=== Begin Enclosure ===
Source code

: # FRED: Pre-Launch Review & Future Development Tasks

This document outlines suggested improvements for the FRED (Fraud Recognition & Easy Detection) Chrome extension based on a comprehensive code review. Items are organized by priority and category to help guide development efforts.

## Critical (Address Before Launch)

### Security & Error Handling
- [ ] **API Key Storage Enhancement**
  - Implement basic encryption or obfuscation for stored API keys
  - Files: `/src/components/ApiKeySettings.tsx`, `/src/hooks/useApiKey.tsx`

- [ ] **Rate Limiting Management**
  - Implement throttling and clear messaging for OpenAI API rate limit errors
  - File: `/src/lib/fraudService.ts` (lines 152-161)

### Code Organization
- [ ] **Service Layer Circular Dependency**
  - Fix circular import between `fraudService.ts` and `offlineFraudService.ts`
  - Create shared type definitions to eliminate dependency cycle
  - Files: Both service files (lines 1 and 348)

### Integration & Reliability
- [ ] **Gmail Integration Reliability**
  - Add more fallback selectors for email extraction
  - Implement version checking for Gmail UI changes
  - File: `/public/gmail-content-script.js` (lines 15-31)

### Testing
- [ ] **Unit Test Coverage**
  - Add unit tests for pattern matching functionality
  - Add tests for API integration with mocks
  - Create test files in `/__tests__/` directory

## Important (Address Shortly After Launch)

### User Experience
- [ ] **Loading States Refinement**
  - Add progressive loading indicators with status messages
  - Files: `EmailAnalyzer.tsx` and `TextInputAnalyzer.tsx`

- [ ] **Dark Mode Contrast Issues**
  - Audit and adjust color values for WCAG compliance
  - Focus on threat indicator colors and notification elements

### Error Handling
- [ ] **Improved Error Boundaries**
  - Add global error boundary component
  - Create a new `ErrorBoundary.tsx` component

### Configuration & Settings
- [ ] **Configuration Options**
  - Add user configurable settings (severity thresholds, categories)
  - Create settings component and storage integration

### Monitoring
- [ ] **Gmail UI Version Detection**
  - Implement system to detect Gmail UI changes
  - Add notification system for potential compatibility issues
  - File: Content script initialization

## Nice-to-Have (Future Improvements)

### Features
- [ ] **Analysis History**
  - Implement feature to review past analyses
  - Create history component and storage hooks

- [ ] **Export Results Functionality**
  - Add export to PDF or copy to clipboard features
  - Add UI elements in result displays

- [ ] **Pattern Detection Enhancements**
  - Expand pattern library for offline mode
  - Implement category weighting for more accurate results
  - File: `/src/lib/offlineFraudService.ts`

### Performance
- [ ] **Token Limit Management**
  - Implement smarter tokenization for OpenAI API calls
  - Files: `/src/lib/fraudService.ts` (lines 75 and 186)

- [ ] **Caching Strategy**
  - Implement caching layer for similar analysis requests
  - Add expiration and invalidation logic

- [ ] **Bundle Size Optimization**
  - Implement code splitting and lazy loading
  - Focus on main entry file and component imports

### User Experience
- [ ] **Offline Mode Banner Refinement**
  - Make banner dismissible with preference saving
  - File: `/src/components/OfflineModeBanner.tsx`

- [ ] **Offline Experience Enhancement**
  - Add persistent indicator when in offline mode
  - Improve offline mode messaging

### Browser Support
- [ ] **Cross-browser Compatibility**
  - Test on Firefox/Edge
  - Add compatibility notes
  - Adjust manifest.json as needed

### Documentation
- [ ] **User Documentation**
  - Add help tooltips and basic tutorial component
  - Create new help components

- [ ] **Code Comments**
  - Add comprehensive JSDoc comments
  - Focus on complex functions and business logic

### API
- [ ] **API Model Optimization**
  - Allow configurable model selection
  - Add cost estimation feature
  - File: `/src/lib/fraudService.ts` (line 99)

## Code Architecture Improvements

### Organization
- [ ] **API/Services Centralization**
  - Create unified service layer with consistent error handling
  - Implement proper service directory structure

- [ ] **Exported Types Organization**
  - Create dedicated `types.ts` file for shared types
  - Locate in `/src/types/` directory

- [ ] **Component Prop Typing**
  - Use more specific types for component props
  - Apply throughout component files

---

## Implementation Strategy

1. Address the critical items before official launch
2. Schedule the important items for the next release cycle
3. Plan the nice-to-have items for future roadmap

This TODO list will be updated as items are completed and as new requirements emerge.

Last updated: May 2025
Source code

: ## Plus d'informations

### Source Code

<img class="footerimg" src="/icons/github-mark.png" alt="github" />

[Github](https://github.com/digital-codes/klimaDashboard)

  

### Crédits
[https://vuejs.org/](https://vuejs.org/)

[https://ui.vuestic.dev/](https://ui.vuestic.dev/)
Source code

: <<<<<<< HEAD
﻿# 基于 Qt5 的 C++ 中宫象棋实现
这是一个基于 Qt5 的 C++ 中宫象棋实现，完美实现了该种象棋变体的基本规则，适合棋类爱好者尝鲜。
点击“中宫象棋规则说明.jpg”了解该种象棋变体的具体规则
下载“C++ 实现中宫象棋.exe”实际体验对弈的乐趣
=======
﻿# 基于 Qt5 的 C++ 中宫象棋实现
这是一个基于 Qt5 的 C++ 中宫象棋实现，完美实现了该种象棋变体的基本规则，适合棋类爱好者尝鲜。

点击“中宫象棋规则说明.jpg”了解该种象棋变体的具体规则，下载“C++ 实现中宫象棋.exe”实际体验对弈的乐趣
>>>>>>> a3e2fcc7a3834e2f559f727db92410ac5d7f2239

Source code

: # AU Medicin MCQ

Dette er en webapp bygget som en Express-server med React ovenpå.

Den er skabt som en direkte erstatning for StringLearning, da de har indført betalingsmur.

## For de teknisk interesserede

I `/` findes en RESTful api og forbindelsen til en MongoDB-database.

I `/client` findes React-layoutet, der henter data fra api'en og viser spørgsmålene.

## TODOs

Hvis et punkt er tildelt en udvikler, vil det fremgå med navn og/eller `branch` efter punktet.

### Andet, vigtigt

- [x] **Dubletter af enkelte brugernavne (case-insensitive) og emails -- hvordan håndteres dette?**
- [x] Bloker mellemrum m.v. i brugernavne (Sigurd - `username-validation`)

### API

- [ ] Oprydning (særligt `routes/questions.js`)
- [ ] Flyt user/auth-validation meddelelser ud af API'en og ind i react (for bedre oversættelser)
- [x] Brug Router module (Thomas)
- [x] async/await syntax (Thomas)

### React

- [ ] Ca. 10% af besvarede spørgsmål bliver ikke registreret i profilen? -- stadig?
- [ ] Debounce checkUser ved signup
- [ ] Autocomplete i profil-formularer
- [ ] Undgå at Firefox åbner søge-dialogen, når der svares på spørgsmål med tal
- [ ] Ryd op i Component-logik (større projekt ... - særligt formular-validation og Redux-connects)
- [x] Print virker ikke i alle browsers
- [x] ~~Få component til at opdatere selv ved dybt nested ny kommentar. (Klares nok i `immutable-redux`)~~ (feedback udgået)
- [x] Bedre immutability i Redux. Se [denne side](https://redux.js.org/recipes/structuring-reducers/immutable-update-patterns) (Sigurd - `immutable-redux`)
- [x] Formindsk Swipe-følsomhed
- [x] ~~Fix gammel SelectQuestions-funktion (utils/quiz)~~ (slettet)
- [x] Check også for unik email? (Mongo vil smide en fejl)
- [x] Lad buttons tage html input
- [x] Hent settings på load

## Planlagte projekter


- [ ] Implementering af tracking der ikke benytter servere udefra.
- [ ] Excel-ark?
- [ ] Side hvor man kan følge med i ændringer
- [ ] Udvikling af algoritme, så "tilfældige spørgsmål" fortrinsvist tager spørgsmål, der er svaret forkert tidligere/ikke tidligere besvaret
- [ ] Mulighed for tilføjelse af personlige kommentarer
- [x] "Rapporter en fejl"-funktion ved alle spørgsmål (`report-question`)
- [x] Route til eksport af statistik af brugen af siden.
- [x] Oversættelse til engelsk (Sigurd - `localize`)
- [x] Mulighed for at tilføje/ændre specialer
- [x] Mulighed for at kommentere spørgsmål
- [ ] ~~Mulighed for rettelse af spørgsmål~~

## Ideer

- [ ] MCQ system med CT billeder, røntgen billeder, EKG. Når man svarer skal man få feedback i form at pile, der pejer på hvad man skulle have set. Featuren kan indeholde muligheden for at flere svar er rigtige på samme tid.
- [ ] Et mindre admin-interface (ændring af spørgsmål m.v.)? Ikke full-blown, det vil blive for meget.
=== End Enclosure ===
What is needed: In the listing above, how many lines contain the string "messaging"? State the number and stop.

Reply: 2